▶ [What this task involves]
In the entries below, filter for the word "supported" and copy every matching line.
═════ Excerpted records
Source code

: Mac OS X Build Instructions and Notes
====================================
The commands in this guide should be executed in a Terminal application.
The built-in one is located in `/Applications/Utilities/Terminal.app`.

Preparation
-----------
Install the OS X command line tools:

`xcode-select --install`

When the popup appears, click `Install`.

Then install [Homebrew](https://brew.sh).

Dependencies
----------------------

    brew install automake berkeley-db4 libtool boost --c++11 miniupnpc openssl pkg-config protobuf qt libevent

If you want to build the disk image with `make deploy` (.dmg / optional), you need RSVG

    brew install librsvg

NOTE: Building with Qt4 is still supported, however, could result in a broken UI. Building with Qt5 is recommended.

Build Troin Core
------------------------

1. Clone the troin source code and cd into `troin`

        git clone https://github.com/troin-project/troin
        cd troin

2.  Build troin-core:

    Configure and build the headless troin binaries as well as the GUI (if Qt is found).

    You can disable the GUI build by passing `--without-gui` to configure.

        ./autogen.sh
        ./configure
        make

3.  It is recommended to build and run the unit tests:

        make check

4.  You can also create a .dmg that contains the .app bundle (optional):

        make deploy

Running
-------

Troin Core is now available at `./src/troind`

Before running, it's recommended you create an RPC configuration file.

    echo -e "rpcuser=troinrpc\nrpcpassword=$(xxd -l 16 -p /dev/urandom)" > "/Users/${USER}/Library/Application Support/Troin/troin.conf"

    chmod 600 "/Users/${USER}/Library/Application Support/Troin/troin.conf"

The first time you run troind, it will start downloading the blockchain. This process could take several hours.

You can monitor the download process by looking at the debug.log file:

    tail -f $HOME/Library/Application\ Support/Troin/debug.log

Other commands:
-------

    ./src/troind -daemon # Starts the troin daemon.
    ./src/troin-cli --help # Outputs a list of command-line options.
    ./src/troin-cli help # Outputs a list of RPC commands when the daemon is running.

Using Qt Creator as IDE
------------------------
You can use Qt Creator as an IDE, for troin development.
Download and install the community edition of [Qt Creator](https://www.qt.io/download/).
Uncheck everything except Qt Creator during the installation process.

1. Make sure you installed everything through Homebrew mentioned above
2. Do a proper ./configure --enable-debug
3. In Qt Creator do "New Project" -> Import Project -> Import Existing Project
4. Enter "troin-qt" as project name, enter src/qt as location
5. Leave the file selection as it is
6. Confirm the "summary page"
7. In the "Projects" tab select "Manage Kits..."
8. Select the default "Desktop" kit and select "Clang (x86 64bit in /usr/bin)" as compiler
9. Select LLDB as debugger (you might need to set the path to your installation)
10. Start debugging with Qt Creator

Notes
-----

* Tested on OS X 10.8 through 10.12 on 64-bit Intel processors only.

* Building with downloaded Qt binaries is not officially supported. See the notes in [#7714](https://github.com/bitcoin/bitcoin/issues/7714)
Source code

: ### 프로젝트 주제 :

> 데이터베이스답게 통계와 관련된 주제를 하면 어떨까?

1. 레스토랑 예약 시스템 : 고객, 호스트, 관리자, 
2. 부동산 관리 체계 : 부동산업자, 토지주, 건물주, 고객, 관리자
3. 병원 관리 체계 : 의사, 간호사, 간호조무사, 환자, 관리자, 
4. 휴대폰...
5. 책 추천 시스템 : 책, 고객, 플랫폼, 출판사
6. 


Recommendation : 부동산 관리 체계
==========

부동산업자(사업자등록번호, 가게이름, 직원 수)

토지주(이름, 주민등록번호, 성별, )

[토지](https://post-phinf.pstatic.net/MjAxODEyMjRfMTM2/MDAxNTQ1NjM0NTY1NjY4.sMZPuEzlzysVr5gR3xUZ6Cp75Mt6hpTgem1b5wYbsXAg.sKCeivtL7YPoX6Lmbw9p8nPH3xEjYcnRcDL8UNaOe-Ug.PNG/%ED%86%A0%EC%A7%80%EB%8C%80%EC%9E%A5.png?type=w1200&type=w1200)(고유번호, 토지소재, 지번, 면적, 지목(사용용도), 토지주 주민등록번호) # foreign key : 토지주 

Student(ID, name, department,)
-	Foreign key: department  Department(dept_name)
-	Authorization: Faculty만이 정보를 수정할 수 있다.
══════════
▶ [Answer box]
NOTE: Building with Qt4 is still supported, however, could result in a broken UI. Building with Qt5 is recommended.
* Building with downloaded Qt binaries is not officially supported. See the notes in [#7714](https://github.com/bitcoin/bitcoin/issues/7714)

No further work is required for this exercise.